Nem preciso dizer que a bateria é um ponto crucial nesse filme, não é? Em todos os momentos, escutamos o som do instrumento tocado por Neiman. Ora no lugar das músicas escutadas pelo garoto, ora pelas melodias tocadas por ele próprio – só os “melhores” do jazz.
No lugar de ser um Senhor Miyagi ou Yoda, que são disciplinados, mas têm um fundo doce, Fletcher está mais para um Pai Mei, só que mais cruel. As suas táticas para “tirar o melhor” de cada músico da banda, principalmente para tirar o melhor de Neiman, são militares e beiram a desumanidade.
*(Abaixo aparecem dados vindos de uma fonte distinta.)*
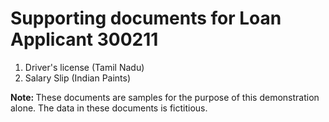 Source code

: # Supporting documents for Loan Applicant 300211

1. Driver's license (Tamil Nadu)
2. Salary Slip (Indian Paints)

<b> Note: </b> These documents are samples for the purpose of this demonstration alone. The data in these documents is fictitious.
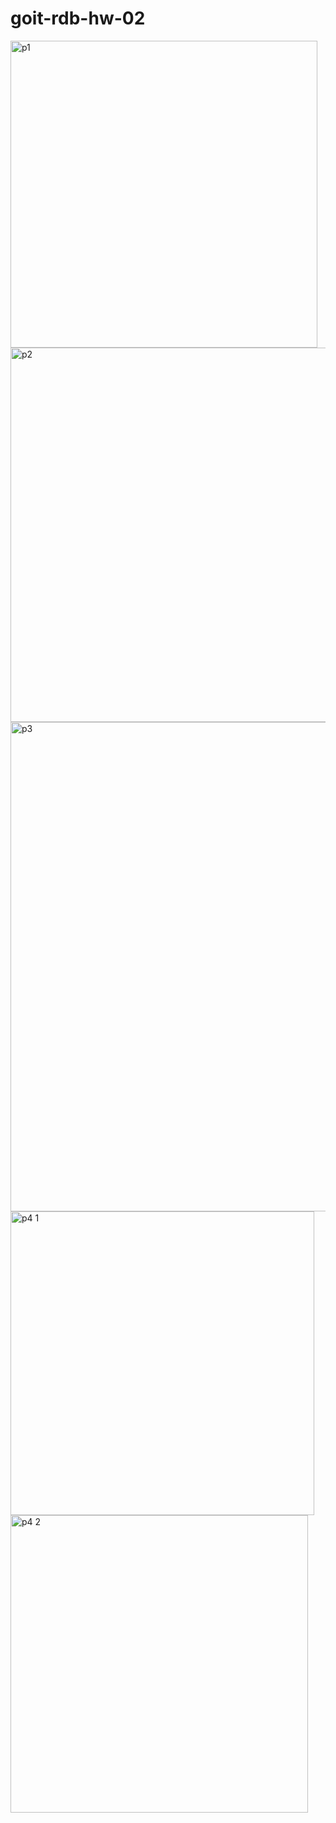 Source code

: # goit-rdb-hw-02
<img width="491" alt="p1" src="https://github.com/user-attachments/assets/f5dcf102-db22-4833-b81b-1f09c2547b35" />
<img width="599" alt="p2" src="https://github.com/user-attachments/assets/7e059219-b946-4c10-87c0-3dc7b4723f3b" />
<img width="783" alt="p3" src="https://github.com/user-attachments/assets/e9e6dc5b-68fc-4e23-a261-e4dd673fd18d" />
<img width="486" alt="p4 1" src="https://github.com/user-attachments/assets/b279a3ef-68f1-460e-bcd6-e0046e10c07e" />
<img width="476" alt="p4 2" src="https://github.com/user-attachments/assets/98a101c2-dc08-4826-873c-fe7d7172615a" />
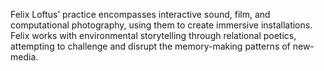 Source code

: Felix Loftus’ practice encompasses interactive sound, film, and computational photography, using them to create immersive installations. Felix works with environmental storytelling through relational poetics, attempting to challenge and disrupt the memory-making patterns of new-media. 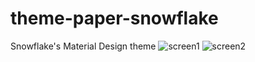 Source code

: # theme-paper-snowflake
Snowflake's Material Design theme
![screen1](http://i.imgur.com/dUbZSk1.png)
![screen2](https://a.pomf.se/xpsebx.png)
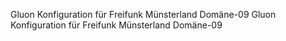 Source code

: Gluon Konfiguration für Freifunk Münsterland Domäne-09
Gluon Konfiguration für Freifunk Münsterland Domäne-09
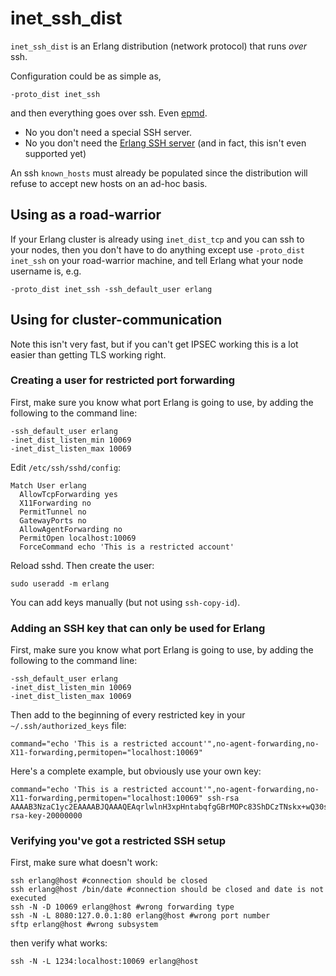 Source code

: # inet\_ssh_dist

`inet_ssh_dist` is an Erlang distribution (network protocol) that runs *over* ssh.

Configuration could be as simple as,

    -proto_dist inet_ssh

and then everything goes over ssh. Even [epmd](http://www1.erlang.org/doc/man/epmd.html).

* No you don't need a special SSH server.
* No you don't need the [Erlang SSH server](http://erlang.org/doc/apps/ssh/using_ssh.html) (and in fact, this isn't even supported yet)

An ssh `known_hosts` must already be populated since the distribution will refuse to accept new hosts on an ad-hoc basis.

## Using as a road-warrior

If your Erlang cluster is already using `inet_dist_tcp` and you can ssh to your nodes, then you don't have to do anything
except use `-proto_dist inet_ssh` on your road-warrior machine, and tell Erlang what your node username is, e.g.

    -proto_dist inet_ssh -ssh_default_user erlang

## Using for cluster-communication

Note this isn't very fast, but if you can't get IPSEC working this is a lot easier than getting TLS working right.

### Creating a user for restricted port forwarding

First, make sure you know what port Erlang is going to use, by adding the following to the command line:

    -ssh_default_user erlang
    -inet_dist_listen_min 10069
    -inet_dist_listen_max 10069

Edit `/etc/ssh/sshd/config`:

    Match User erlang
      AllowTcpForwarding yes
      X11Forwarding no
      PermitTunnel no
      GatewayPorts no
      AllowAgentForwarding no
      PermitOpen localhost:10069
      ForceCommand echo 'This is a restricted account'

Reload sshd.  Then create the user:

    sudo useradd -m erlang

You can add keys manually (but not using `ssh-copy-id`).

### Adding an SSH key that can only be used for Erlang

First, make sure you know what port Erlang is going to use, by adding the following to the command line:

    -ssh_default_user erlang
    -inet_dist_listen_min 10069
    -inet_dist_listen_max 10069

Then add to the beginning of every restricted key in your `~/.ssh/authorized_keys` file:

    command="echo 'This is a restricted account'",no-agent-forwarding,no-X11-forwarding,permitopen="localhost:10069"

Here's a complete example, but obviously use your own key:

    command="echo 'This is a restricted account'",no-agent-forwarding,no-X11-forwarding,permitopen="localhost:10069" ssh-rsa AAAAB3NzaC1yc2EAAAABJQAAAQEAqrlwlnH3xpHntabqfgGBrMOPc83ShDCzTNskx+wQ30sScsONjikuyKQ0FV34RDGhSsd3VpNE8hUpYTVPPCI0wDgOZrUSKWGSbN9s6q1OOcaKRnuOxBguFdgimDemFuQ3VFj1hzZ0ZHt9tq442AQjpDdxHb8KBiiu/qziTvPVP0hzO7xty3ebBxxuRn7vSnKqswM8PQOqJXksok38PoxTDL2l9Nuz5vhl6gS8KA7szlGpve+EnYNgr9ob0QEm5TqKFbYwpaSuOCEQivc/m3urNUIis80sHP/PWFVK4sPc48cpvn6Tzosx+GK5j2KMynJVOES4Hc8LyRWysssBFQyZhw== rsa-key-20000000

### Verifying you've got a restricted SSH setup

First, make sure what doesn't work:

    ssh erlang@host #connection should be closed
    ssh erlang@host /bin/date #connection should be closed and date is not executed
    ssh -N -D 10069 erlang@host #wrong forwarding type
    ssh -N -L 8080:127.0.0.1:80 erlang@host #wrong port number
    sftp erlang@host #wrong subsystem

then verify what works:

    ssh -N -L 1234:localhost:10069 erlang@host
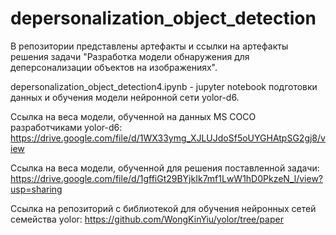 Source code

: # depersonalization_object_detection

В репозитории представлены артефакты и ссылки на артефакты решения задачи "Разработка модели обнаружения для деперсонализации
объектов на изображениях".

depersonalization_object_detection4.ipynb - jupyter notebook подготовки данных и обучения модели нейронной сети yolor-d6.



Ссылка на веса модели, обученной на данных MS COCO разработчиками yolor-d6: https://drive.google.com/file/d/1WX33ymg_XJLUJdoSf5oUYGHAtpSG2gj8/view 

Ссылка на веса модели, обученной для решения поставленной задачи: https://drive.google.com/file/d/1gffiGt29BYjkIk7mf1LwW1hD0PkzeN_l/view?usp=sharing

Ссылка на репозиторий с библиотекой для обучения нейронных сетей семейства yolor: https://github.com/WongKinYiu/yolor/tree/paper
Ele é ríspido, violento e tem um ouvido musical como nenhum outro.

A personalidade explosiva porém excepcionalmente musical de Fletcher desperta uma obstinação que beira o doentio em Neiman. E tudo isso é permeado pelos sons da bateria. Existem duas cenas cruciais do filme, uma no meio e outra ao final (como são cenas extremamente importantes no filme, não as analisarei por motivos de NOT SPOILER AREA), onde os compassos da bateria servem como uma válvula de escape para a tensão enorme entre Neiman e Fletcher. Em “Whiplash”, a bateria não só molda a trama, mas dá o tom de todos os personagens principais. Ela é a culpada dos conflitos entre ambos e é ela que, incrivelmente, os absolve.

Tanto em “Birdman”, quanto em “Whiplash”, os sons da bateria também servem para dar a cadência da edição, tal qual uma bateria de escola de samba. E, ainda como uma escola de samba, enquanto esses filmes “tocam” não tem como ficar passivo, nem parado.